▼▼▼
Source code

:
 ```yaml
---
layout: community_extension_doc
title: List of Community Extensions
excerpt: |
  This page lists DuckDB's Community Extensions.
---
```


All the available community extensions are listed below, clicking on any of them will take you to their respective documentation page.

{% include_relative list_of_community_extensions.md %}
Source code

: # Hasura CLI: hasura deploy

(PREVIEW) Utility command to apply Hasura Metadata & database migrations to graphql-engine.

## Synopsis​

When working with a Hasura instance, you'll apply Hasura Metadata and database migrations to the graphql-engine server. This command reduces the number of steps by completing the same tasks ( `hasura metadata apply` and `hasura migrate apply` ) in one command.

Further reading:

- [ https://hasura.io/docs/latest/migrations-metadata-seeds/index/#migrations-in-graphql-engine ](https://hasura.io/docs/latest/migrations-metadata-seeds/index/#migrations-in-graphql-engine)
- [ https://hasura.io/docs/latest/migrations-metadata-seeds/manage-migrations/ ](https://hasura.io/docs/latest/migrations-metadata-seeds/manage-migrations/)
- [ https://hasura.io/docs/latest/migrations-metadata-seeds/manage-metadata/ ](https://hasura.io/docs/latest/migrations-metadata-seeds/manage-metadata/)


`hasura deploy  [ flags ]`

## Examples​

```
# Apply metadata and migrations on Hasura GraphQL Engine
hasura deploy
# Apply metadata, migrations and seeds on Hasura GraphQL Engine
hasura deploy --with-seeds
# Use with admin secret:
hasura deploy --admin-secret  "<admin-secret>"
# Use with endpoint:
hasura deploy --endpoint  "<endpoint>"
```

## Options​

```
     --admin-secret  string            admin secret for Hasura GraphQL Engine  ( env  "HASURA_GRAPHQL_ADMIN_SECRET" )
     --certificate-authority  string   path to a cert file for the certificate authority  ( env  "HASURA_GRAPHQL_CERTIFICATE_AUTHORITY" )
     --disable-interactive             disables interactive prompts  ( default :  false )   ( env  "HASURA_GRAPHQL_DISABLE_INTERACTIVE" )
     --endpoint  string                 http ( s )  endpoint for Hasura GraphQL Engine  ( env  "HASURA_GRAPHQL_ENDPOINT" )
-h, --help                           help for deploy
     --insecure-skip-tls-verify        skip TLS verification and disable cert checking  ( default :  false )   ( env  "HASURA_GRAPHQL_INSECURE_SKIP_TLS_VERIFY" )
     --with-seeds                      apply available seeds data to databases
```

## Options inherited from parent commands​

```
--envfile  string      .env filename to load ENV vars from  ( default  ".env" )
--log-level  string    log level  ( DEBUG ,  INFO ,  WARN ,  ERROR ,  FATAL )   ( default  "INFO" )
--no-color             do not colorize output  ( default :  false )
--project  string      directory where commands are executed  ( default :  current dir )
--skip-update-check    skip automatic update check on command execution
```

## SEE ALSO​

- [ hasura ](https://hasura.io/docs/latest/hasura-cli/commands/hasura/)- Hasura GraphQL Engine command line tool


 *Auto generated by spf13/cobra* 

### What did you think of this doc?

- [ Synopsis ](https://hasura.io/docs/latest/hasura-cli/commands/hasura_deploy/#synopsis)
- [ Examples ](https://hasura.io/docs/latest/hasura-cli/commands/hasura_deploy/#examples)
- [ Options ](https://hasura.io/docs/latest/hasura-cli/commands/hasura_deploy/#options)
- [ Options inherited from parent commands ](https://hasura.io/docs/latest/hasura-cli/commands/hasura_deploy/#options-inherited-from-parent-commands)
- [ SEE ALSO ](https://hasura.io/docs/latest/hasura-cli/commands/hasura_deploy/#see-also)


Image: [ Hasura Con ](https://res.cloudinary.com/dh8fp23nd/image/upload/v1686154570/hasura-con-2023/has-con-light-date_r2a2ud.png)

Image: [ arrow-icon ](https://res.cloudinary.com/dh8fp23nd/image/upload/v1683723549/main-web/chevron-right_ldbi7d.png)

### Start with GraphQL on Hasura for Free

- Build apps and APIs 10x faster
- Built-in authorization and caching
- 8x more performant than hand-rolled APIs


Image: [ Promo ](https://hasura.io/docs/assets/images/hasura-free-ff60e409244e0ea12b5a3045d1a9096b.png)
▲▲▲
— Work order —
Search the preceding listing for "APIs" and extract every line where it is found.

— Response area —
- Build apps and APIs 10x faster
- 8x more performant than hand-rolled APIs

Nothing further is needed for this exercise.